━━ GIVEN INFORMATION ━━

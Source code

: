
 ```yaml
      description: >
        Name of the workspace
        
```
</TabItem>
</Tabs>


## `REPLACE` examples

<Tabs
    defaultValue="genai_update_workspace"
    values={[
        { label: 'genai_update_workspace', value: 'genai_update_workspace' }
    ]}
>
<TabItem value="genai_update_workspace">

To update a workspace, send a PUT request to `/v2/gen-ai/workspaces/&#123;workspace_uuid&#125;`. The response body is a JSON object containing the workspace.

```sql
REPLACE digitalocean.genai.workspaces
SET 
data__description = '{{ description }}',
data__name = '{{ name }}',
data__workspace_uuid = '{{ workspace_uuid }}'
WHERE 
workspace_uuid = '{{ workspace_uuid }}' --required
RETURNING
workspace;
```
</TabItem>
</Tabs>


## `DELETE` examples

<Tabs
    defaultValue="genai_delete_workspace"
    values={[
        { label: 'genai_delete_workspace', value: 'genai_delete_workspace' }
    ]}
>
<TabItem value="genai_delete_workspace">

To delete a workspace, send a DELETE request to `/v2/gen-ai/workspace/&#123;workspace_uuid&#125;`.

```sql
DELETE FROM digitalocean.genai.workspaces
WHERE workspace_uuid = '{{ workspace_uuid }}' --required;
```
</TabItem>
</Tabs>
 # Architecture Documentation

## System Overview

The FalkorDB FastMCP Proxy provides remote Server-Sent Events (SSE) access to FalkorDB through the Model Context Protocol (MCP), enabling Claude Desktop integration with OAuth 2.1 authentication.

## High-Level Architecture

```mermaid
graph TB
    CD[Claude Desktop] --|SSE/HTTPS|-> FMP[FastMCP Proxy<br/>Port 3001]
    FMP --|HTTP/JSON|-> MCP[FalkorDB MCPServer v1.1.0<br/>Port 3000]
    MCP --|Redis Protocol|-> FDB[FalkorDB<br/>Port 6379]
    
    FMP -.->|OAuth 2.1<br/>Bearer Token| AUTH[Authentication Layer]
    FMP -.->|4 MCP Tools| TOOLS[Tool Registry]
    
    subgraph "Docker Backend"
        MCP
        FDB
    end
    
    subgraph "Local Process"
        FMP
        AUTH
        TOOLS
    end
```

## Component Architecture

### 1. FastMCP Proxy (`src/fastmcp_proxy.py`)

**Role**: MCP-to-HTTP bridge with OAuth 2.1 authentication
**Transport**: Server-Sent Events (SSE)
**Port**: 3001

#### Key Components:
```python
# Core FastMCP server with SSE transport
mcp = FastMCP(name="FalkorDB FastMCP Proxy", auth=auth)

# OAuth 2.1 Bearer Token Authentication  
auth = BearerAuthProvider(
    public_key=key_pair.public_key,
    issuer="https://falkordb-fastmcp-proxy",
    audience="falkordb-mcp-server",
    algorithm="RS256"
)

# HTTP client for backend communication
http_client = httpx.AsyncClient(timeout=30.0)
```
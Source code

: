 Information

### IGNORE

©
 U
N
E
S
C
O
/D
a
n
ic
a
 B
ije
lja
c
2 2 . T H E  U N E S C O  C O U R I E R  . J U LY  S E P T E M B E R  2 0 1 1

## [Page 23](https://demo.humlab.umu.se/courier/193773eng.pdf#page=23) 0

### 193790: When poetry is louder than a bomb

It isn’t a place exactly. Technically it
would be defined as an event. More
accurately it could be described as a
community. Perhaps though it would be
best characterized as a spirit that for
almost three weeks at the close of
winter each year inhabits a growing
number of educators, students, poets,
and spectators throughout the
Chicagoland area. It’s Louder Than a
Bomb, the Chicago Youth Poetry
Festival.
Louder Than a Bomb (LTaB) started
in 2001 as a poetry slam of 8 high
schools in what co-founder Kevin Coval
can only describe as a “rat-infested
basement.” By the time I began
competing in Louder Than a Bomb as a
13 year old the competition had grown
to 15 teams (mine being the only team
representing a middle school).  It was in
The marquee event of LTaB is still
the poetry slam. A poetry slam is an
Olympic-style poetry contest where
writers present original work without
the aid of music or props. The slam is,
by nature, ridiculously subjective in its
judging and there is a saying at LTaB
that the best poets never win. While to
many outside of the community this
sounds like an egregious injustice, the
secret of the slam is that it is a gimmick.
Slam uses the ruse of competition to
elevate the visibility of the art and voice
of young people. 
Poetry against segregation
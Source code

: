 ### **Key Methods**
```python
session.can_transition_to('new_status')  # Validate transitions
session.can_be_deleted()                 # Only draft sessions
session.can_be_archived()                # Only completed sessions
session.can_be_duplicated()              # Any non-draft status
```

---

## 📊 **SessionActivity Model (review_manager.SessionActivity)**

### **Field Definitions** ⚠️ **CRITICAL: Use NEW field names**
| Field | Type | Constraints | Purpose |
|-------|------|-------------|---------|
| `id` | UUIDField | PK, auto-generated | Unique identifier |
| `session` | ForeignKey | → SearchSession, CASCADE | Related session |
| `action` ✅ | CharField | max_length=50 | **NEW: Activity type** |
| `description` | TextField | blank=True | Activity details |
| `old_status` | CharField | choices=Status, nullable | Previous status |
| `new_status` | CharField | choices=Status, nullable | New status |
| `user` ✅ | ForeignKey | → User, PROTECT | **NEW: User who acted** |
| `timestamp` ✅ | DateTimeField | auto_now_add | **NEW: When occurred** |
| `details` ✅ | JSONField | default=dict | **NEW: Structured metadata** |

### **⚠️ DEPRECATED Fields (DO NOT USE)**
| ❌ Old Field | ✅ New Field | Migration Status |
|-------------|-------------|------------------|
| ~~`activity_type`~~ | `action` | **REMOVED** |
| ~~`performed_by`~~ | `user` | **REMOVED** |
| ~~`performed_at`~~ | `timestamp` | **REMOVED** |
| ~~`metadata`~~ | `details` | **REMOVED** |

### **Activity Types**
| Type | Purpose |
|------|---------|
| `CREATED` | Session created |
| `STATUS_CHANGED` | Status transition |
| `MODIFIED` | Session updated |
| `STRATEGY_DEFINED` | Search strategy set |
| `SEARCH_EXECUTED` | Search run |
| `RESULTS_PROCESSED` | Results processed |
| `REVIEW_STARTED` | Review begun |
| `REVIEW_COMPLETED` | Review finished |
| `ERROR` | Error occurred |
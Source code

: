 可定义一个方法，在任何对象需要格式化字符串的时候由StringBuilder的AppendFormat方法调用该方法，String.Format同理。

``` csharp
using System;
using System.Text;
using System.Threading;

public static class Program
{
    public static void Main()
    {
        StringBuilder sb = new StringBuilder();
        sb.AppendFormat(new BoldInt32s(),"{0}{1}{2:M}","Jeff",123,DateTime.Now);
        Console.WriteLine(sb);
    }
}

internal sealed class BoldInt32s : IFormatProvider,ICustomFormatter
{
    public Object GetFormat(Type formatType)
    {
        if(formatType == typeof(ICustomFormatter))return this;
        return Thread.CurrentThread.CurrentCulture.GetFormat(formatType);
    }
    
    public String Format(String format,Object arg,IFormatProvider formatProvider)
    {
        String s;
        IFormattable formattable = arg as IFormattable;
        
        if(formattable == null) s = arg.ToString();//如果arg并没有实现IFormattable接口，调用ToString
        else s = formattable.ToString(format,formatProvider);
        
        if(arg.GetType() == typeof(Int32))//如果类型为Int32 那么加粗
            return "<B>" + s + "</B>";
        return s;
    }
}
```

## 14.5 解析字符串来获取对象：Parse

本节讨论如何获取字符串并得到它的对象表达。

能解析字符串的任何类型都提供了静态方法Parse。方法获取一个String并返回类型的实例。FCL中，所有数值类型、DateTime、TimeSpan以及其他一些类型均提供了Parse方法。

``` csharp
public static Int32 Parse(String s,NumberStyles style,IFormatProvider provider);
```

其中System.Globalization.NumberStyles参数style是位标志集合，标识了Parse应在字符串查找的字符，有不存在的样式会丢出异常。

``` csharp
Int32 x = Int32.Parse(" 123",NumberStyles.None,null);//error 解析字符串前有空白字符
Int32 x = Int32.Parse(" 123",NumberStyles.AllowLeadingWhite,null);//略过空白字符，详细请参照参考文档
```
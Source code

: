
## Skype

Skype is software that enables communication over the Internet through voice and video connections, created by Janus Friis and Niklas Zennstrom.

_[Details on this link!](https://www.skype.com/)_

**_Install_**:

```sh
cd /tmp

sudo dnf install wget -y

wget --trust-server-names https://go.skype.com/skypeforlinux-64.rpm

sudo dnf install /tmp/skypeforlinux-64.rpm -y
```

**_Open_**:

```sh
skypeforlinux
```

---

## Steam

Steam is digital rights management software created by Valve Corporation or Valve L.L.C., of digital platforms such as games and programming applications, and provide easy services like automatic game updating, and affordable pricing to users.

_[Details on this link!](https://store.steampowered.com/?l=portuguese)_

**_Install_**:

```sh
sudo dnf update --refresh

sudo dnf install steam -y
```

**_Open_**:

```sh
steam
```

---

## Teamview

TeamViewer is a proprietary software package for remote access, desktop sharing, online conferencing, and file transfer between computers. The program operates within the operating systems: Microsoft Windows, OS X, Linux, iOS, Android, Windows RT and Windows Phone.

━━━

● **EXERCISE BRIEF**
Each line in the data that holds the string "Claude" should be found and copied.

● **YOUR RESPONSE**
The FalkorDB FastMCP Proxy provides remote Server-Sent Events (SSE) access to FalkorDB through the Model Context Protocol (MCP), enabling Claude Desktop integration with OAuth 2.1 authentication.
    CD[Claude Desktop] --|SSE/HTTPS|-> FMP[FastMCP Proxy<br/>Port 3001]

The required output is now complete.